* **TASK BRIEF**:
A copy is needed of each line in the records that has the word "porque".

* **DATA PROVIDED**:
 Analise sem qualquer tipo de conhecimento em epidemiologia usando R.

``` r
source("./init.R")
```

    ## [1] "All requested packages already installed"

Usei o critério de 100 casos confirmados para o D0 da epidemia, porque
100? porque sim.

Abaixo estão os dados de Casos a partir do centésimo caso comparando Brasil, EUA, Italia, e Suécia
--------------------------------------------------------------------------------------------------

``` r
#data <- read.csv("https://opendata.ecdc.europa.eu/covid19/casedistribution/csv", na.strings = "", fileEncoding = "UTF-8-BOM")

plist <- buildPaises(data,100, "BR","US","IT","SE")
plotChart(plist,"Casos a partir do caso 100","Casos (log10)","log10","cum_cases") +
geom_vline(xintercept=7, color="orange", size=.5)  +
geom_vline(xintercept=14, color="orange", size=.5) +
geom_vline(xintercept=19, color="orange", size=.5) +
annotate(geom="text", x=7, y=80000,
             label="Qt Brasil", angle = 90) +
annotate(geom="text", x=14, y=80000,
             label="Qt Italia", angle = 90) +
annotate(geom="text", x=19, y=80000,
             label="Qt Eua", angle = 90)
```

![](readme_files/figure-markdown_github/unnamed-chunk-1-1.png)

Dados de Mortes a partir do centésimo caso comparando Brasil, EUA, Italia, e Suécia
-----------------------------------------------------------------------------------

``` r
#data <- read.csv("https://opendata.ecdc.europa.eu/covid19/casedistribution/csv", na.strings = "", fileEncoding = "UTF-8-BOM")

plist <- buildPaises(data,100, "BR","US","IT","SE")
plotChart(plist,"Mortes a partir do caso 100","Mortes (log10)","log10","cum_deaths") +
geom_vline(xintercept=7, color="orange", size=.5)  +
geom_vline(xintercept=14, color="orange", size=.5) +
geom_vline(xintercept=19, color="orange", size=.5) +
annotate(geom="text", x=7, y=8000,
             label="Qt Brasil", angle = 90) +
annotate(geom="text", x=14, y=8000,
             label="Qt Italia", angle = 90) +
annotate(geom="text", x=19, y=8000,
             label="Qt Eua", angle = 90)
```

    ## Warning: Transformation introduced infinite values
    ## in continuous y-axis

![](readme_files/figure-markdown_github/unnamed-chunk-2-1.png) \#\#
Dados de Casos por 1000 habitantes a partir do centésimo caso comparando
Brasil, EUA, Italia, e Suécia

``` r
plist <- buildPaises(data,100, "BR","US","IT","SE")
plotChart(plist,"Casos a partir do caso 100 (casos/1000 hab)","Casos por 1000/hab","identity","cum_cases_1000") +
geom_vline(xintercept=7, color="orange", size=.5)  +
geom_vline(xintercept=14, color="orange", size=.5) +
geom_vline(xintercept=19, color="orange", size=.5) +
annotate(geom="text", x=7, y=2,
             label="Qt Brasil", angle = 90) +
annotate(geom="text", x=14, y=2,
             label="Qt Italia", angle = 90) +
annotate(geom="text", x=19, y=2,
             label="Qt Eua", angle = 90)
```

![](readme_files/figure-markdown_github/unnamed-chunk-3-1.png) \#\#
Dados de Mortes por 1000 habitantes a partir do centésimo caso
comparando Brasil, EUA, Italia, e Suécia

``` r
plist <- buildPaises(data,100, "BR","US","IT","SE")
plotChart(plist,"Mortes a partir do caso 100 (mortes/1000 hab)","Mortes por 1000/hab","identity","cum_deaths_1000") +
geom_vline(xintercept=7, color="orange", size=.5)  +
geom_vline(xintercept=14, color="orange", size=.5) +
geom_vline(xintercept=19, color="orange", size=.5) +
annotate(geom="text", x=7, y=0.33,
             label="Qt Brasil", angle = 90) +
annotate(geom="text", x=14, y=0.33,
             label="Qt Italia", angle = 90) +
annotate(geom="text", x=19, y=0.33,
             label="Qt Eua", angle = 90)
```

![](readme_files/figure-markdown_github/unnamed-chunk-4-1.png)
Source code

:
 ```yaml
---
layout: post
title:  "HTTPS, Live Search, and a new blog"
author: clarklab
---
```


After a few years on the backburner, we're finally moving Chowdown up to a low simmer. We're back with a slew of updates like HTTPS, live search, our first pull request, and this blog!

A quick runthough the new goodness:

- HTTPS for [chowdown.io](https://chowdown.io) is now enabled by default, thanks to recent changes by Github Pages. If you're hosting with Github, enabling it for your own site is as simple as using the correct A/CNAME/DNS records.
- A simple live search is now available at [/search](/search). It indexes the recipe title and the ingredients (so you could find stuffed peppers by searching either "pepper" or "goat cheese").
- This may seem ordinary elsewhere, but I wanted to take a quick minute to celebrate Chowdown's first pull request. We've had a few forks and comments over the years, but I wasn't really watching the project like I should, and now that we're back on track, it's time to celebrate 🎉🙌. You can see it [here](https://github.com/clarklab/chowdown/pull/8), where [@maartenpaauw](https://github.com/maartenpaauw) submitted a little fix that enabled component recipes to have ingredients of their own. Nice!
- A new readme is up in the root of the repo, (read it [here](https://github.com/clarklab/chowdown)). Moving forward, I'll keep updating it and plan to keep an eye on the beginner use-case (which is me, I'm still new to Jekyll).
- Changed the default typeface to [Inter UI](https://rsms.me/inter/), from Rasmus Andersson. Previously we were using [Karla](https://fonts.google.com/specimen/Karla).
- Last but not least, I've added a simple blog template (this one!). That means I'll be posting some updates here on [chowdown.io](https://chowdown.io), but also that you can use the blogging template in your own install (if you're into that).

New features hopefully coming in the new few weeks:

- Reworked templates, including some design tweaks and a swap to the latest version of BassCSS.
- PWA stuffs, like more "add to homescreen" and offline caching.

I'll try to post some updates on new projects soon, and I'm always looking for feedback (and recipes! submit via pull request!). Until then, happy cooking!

* **TASK SOLUTION**:
Usei o critério de 100 casos confirmados para o D0 da epidemia, porque
100? porque sim.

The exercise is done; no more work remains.